* **Exercise**
Leave the pictures out and restate each entry below word for word.
··· Data section ···
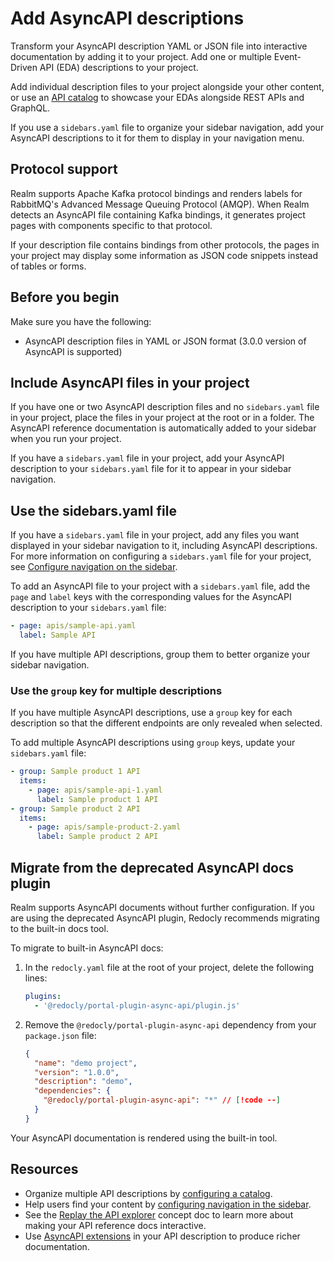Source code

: # Add AsyncAPI descriptions

Transform your AsyncAPI description YAML or JSON file into interactive documentation by adding it to your project.
Add one or multiple Event-Driven API (EDA) descriptions to your project.

Add individual description files to your project alongside your other content, or use an [API catalog](../../config/catalog-classic.md) to showcase your EDAs alongside REST APIs and GraphQL.

If you use a `sidebars.yaml` file to organize your sidebar navigation, add your AsyncAPI descriptions to it for them to display in your navigation menu.

## Protocol support

Realm supports Apache Kafka protocol bindings and renders labels for RabbitMQ's Advanced Message Queuing Protocol (AMQP).
When Realm detects an AsyncAPI file containing Kafka bindings, it generates project pages with components specific to that protocol.

If your description file contains bindings from other protocols, the pages in your project may display some information as JSON code snippets instead of tables or forms.

## Before you begin

Make sure you have the following:

- AsyncAPI description files in YAML or JSON format (3.0.0 version of AsyncAPI is supported)

## Include AsyncAPI files in your project

If you have one or two AsyncAPI description files and no `sidebars.yaml` file in your project, place the files in your project at the root or in a folder.
The AsyncAPI reference documentation is automatically added to your sidebar when you run your project.

If you have a `sidebars.yaml` file in your project, add your AsyncAPI description to your `sidebars.yaml` file for it to appear in your sidebar navigation.

## Use the sidebars.yaml file

If you have a `sidebars.yaml` file in your project, add any files you want displayed in your sidebar navigation to it, including AsyncAPI descriptions.
For more information on configuring a `sidebars.yaml` file for your project, see [Configure navigation on the sidebar](../../navigation/sidebar.md).

To add an AsyncAPI file to your project with a `sidebars.yaml` file, add the `page` and `label` keys with the corresponding values for the AsyncAPI description to your `sidebars.yaml` file:

```yaml {% title="sidebars.yaml" %}
- page: apis/sample-api.yaml
  label: Sample API
```

If you have multiple API descriptions, group them to better organize your sidebar navigation.

### Use the `group` key for multiple descriptions

If you have multiple AsyncAPI descriptions, use a `group` key for each description so that the different endpoints are only revealed when selected.

To add multiple AsyncAPI descriptions using `group` keys, update your `sidebars.yaml` file:

```yaml {% title="sidebars.yaml" %}
- group: Sample product 1 API
  items:
    - page: apis/sample-api-1.yaml
      label: Sample product 1 API
- group: Sample product 2 API
  items:
    - page: apis/sample-product-2.yaml
      label: Sample product 2 API
```

## Migrate from the deprecated AsyncAPI docs plugin

Realm supports AsyncAPI documents without further configuration.
If you are using the deprecated AsyncAPI plugin, Redocly recommends migrating to the built-in docs tool.

To migrate to built-in AsyncAPI docs:

1. In the `redocly.yaml` file at the root of your project, delete the following lines:

    ```yaml {% title="redocly.yaml" %}
    plugins:
      - '@redocly/portal-plugin-async-api/plugin.js'
    ```
2. Remove the `@redocly/portal-plugin-async-api` dependency from your `package.json` file:

    ```json {% title="package.json" %}
    {
      "name": "demo project",
      "version": "1.0.0",
      "description": "demo",
      "dependencies": {
        "@redocly/portal-plugin-async-api": "*" // [!code --]
      }
    }
    ```

Your AsyncAPI documentation is rendered using the built-in tool.

## Resources

- Organize multiple API descriptions by [configuring a catalog](../../config/catalog-classic.md).
- Help users find your content by [configuring navigation in the sidebar](../../navigation/sidebar.md).
- See the [Replay the API explorer](./replay.md) concept doc to learn more about making your API reference docs interactive.
- Use [AsyncAPI extensions](./asyncapi-extensions/index.md) in your API description to produce richer documentation.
···
* **Response box**
Source code

: # Add AsyncAPI descriptions

Transform your AsyncAPI description YAML or JSON file into interactive documentation by adding it to your project.
Add one or multiple Event-Driven API (EDA) descriptions to your project.

Add individual description files to your project alongside your other content, or use an [API catalog](../../config/catalog-classic.md) to showcase your EDAs alongside REST APIs and GraphQL.

If you use a `sidebars.yaml` file to organize your sidebar navigation, add your AsyncAPI descriptions to it for them to display in your navigation menu.

## Protocol support

Realm supports Apache Kafka protocol bindings and renders labels for RabbitMQ's Advanced Message Queuing Protocol (AMQP).
When Realm detects an AsyncAPI file containing Kafka bindings, it generates project pages with components specific to that protocol.

If your description file contains bindings from other protocols, the pages in your project may display some information as JSON code snippets instead of tables or forms.

## Before you begin

Make sure you have the following:

- AsyncAPI description files in YAML or JSON format (3.0.0 version of AsyncAPI is supported)

## Include AsyncAPI files in your project

If you have one or two AsyncAPI description files and no `sidebars.yaml` file in your project, place the files in your project at the root or in a folder.
The AsyncAPI reference documentation is automatically added to your sidebar when you run your project.

If you have a `sidebars.yaml` file in your project, add your AsyncAPI description to your `sidebars.yaml` file for it to appear in your sidebar navigation.

## Use the sidebars.yaml file

If you have a `sidebars.yaml` file in your project, add any files you want displayed in your sidebar navigation to it, including AsyncAPI descriptions.
For more information on configuring a `sidebars.yaml` file for your project, see [Configure navigation on the sidebar](../../navigation/sidebar.md).

To add an AsyncAPI file to your project with a `sidebars.yaml` file, add the `page` and `label` keys with the corresponding values for the AsyncAPI description to your `sidebars.yaml` file:

```yaml {% title="sidebars.yaml" %}
- page: apis/sample-api.yaml
  label: Sample API
```

If you have multiple API descriptions, group them to better organize your sidebar navigation.

### Use the `group` key for multiple descriptions

If you have multiple AsyncAPI descriptions, use a `group` key for each description so that the different endpoints are only revealed when selected.

To add multiple AsyncAPI descriptions using `group` keys, update your `sidebars.yaml` file:

```yaml {% title="sidebars.yaml" %}
- group: Sample product 1 API
  items:
    - page: apis/sample-api-1.yaml
      label: Sample product 1 API
- group: Sample product 2 API
  items:
    - page: apis/sample-product-2.yaml
      label: Sample product 2 API
```

## Migrate from the deprecated AsyncAPI docs plugin

Realm supports AsyncAPI documents without further configuration.
If you are using the deprecated AsyncAPI plugin, Redocly recommends migrating to the built-in docs tool.

To migrate to built-in AsyncAPI docs:

1. In the `redocly.yaml` file at the root of your project, delete the following lines:

    ```yaml {% title="redocly.yaml" %}
    plugins:
      - '@redocly/portal-plugin-async-api/plugin.js'
    ```
2. Remove the `@redocly/portal-plugin-async-api` dependency from your `package.json` file:

    ```json {% title="package.json" %}
    {
      "name": "demo project",
      "version": "1.0.0",
      "description": "demo",
      "dependencies": {
        "@redocly/portal-plugin-async-api": "*" // [!code --]
      }
    }
    ```

Your AsyncAPI documentation is rendered using the built-in tool.

## Resources

- Organize multiple API descriptions by [configuring a catalog](../../config/catalog-classic.md).
- Help users find your content by [configuring navigation in the sidebar](../../navigation/sidebar.md).
- See the [Replay the API explorer](./replay.md) concept doc to learn more about making your API reference docs interactive.
- Use [AsyncAPI extensions](./asyncapi-extensions/index.md) in your API description to produce richer documentation.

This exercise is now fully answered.